◆ **Records provided**
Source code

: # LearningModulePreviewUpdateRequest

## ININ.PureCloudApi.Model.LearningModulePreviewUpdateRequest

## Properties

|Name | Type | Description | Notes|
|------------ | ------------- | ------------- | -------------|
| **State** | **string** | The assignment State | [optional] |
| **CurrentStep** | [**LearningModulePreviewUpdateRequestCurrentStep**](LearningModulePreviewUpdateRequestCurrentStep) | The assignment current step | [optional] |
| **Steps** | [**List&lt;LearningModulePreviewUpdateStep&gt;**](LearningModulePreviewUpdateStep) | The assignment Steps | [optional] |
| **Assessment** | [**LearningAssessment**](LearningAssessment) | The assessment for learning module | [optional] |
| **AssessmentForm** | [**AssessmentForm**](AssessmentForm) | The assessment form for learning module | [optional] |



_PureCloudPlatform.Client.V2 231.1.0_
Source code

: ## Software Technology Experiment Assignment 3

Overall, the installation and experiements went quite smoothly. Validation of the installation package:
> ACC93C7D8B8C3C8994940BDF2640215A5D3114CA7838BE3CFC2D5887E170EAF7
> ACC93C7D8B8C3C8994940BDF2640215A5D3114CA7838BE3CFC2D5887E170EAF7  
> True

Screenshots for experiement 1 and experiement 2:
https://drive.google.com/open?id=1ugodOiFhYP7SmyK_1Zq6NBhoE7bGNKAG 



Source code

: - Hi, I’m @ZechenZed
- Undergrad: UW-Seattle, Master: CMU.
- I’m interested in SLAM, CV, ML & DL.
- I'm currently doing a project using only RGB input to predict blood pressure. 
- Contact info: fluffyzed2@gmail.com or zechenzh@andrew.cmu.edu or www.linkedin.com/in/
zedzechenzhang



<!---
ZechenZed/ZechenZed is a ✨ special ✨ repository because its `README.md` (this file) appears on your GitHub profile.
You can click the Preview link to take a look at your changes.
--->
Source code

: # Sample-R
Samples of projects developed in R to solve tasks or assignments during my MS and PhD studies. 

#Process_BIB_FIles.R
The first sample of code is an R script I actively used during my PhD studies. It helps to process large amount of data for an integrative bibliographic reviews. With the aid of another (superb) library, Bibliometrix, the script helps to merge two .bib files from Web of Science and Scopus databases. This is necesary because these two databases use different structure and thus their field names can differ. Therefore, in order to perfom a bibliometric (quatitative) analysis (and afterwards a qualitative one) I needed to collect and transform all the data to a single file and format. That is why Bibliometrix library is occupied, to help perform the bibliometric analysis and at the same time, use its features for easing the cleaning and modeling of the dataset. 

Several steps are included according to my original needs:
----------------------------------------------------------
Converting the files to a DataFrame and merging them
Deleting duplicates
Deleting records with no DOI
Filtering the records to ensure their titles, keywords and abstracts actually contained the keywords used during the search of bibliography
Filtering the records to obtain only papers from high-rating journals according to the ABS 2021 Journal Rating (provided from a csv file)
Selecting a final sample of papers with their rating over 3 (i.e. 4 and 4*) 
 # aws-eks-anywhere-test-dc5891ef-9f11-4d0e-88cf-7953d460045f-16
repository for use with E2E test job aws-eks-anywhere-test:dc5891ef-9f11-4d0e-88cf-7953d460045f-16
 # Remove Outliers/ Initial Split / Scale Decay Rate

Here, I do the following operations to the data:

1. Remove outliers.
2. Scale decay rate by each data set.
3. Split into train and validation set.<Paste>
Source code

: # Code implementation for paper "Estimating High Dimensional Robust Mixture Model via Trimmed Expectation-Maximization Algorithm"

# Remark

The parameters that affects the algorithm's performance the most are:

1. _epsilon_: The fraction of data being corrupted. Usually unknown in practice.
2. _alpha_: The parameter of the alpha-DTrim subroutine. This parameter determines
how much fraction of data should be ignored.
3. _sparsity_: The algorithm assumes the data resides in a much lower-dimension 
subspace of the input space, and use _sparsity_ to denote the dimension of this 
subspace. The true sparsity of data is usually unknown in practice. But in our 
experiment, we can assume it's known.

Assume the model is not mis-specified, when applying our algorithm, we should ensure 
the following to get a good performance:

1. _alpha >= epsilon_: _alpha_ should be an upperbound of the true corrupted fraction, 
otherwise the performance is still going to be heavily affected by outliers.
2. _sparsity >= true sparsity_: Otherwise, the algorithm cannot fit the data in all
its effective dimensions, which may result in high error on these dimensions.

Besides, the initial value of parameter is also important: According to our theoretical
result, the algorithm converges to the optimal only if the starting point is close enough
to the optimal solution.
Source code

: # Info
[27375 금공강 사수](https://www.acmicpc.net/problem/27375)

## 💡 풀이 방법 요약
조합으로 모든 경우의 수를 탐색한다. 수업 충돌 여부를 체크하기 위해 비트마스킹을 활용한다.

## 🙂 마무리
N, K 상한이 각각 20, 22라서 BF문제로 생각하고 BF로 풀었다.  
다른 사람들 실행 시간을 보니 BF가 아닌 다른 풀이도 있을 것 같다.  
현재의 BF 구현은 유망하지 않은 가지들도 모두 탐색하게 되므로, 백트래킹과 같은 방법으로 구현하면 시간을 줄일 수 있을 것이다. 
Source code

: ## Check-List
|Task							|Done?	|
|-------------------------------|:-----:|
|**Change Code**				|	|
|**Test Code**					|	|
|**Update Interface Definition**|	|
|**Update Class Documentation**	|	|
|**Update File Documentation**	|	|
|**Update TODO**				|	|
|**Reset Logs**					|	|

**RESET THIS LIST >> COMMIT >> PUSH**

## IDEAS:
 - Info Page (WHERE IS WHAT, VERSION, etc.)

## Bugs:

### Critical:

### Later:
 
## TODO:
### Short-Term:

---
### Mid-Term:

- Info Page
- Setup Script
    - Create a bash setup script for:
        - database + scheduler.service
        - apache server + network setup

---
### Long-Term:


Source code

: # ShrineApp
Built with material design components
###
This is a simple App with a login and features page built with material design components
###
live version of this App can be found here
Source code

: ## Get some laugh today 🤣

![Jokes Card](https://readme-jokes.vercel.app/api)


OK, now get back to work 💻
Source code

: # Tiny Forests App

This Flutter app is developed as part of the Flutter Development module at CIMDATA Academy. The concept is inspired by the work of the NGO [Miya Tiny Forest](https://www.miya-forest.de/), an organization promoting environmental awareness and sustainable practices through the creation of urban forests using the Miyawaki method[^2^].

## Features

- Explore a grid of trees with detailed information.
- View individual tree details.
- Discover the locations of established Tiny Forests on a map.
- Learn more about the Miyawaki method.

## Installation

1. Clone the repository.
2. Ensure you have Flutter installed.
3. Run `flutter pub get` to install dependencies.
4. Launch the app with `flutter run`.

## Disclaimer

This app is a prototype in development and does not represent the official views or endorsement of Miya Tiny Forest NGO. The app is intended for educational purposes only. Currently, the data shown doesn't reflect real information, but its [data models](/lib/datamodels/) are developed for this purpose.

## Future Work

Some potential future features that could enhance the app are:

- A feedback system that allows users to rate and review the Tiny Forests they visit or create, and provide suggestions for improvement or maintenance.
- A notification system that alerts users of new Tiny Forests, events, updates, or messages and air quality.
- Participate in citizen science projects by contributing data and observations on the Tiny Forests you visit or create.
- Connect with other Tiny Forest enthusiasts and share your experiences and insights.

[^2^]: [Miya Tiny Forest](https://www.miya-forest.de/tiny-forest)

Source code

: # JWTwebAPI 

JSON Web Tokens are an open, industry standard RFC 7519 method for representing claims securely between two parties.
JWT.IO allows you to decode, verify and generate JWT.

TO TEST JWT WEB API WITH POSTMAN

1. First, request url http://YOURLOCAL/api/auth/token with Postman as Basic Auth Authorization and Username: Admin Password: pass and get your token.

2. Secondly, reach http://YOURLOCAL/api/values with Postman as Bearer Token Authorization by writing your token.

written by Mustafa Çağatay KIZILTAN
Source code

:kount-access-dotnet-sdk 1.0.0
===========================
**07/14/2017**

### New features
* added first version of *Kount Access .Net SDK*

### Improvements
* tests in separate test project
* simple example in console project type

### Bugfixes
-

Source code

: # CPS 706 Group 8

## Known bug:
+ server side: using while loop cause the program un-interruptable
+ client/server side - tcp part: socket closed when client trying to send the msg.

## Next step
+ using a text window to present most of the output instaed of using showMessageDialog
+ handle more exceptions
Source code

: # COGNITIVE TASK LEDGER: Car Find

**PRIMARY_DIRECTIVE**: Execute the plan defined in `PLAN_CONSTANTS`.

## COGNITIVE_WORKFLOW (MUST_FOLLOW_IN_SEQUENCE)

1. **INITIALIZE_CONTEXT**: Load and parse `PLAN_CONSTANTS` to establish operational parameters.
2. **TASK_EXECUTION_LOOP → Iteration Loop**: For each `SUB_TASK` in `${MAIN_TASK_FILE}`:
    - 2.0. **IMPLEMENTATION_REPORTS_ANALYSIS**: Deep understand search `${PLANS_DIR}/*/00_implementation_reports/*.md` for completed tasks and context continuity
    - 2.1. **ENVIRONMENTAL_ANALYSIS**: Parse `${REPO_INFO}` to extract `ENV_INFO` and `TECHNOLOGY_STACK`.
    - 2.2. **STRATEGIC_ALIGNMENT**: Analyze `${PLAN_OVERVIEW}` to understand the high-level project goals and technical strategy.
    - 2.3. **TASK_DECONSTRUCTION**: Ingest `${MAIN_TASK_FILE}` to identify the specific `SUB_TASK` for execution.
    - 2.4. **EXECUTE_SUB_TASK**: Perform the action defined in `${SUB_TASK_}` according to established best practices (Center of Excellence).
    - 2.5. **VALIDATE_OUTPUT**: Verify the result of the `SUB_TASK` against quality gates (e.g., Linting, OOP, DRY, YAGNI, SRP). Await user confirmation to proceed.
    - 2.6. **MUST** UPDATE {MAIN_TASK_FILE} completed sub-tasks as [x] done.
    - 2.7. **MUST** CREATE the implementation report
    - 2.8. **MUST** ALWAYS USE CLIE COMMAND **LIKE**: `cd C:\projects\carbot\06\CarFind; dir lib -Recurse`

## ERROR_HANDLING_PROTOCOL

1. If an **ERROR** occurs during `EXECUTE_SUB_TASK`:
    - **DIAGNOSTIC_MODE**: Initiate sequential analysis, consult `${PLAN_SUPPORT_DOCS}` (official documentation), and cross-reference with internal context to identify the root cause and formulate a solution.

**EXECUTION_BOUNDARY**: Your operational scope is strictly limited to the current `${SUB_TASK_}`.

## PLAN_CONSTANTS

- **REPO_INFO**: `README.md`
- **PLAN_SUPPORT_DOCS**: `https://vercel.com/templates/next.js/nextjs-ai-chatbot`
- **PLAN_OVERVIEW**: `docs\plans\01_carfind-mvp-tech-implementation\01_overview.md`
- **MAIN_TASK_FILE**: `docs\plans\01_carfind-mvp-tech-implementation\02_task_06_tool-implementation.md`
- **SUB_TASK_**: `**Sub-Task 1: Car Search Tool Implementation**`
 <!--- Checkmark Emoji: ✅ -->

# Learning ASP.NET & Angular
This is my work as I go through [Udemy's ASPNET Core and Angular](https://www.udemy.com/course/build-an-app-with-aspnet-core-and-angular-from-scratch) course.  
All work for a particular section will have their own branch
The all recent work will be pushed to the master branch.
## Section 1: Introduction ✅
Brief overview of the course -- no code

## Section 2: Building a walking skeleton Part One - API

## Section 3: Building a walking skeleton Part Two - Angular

◆ **What you have to do**
Tally the lines in the records above that contain the string "simple" and report only the tally.

◆ **Result of the task**
2